Let $A$ be a commutative noetherian ring.
Suppose $M$ is a finitely generated $A$-module.
Let $n>0$ be an integer. It is well known that if $Ext^n(M,N) = 0$ for all $A$-modules $N$, then $M$ has a finite projective dimension.
What happens if we only know this for finitely generated $N$?
That is, suppose that for all fintiely generated $N$ we have that $Ext^n(M,N)=0$. Does it still follow that $M$ has a finite projective dimension?
Because $M$ is finitely generated, the $Hom(M,-)$ functor and taking cohomology are both operations which commute with infinite direct sum, the result is true for any free $A$-module. Is this enough to show that $Ext^n(M,N)$ vanishes for any $N$?

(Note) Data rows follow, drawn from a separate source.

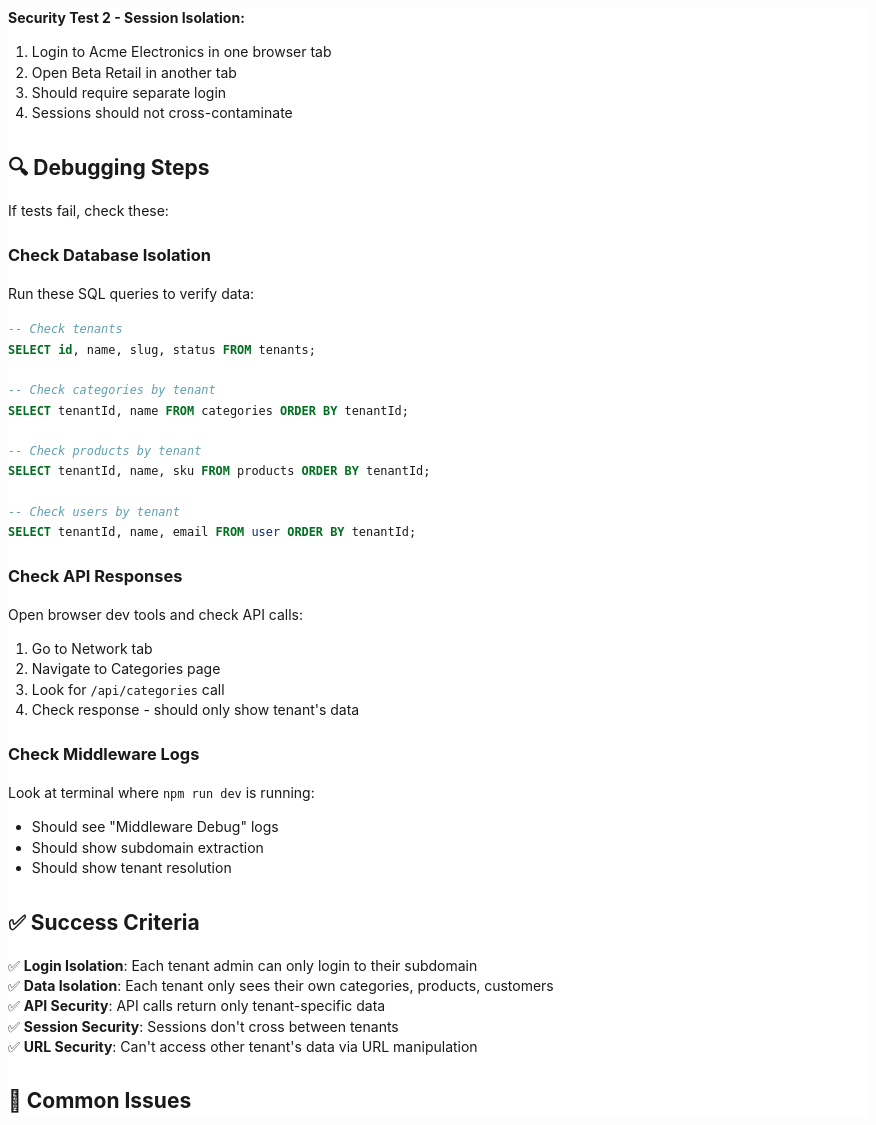 **Security Test 2 - Session Isolation:**
1. Login to Acme Electronics in one browser tab
2. Open Beta Retail in another tab
3. Should require separate login
4. Sessions should not cross-contaminate

## 🔍 Debugging Steps

If tests fail, check these:

### Check Database Isolation

Run these SQL queries to verify data:

```sql
-- Check tenants
SELECT id, name, slug, status FROM tenants;

-- Check categories by tenant
SELECT tenantId, name FROM categories ORDER BY tenantId;

-- Check products by tenant  
SELECT tenantId, name, sku FROM products ORDER BY tenantId;

-- Check users by tenant
SELECT tenantId, name, email FROM user ORDER BY tenantId;
```

### Check API Responses

Open browser dev tools and check API calls:

1. Go to Network tab
2. Navigate to Categories page
3. Look for `/api/categories` call
4. Check response - should only show tenant's data

### Check Middleware Logs

Look at terminal where `npm run dev` is running:
- Should see "Middleware Debug" logs
- Should show subdomain extraction
- Should show tenant resolution

## ✅ Success Criteria

✅ **Login Isolation**: Each tenant admin can only login to their subdomain  
✅ **Data Isolation**: Each tenant only sees their own categories, products, customers  
✅ **API Security**: API calls return only tenant-specific data  
✅ **Session Security**: Sessions don't cross between tenants  
✅ **URL Security**: Can't access other tenant's data via URL manipulation  

## 🚨 Common Issues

Edit: maybe going a little further is enough? as far as I understand, since $M$ is finitely generated, it follows (does it?) that $Hom(M,\varinjlim N_i) \cong \varinjlim Hom(M,N_i)$, and since direct limits commute with taking cohomology, expressing $N$ has the direct limit of finitely generated modules, the result follows. Is this correct?
Second Edit: so it turns out by the comments that if $M$ is not projective, the argument above is false. In my case, $M$ is actually not projective. So, anyone has another idea/counter example?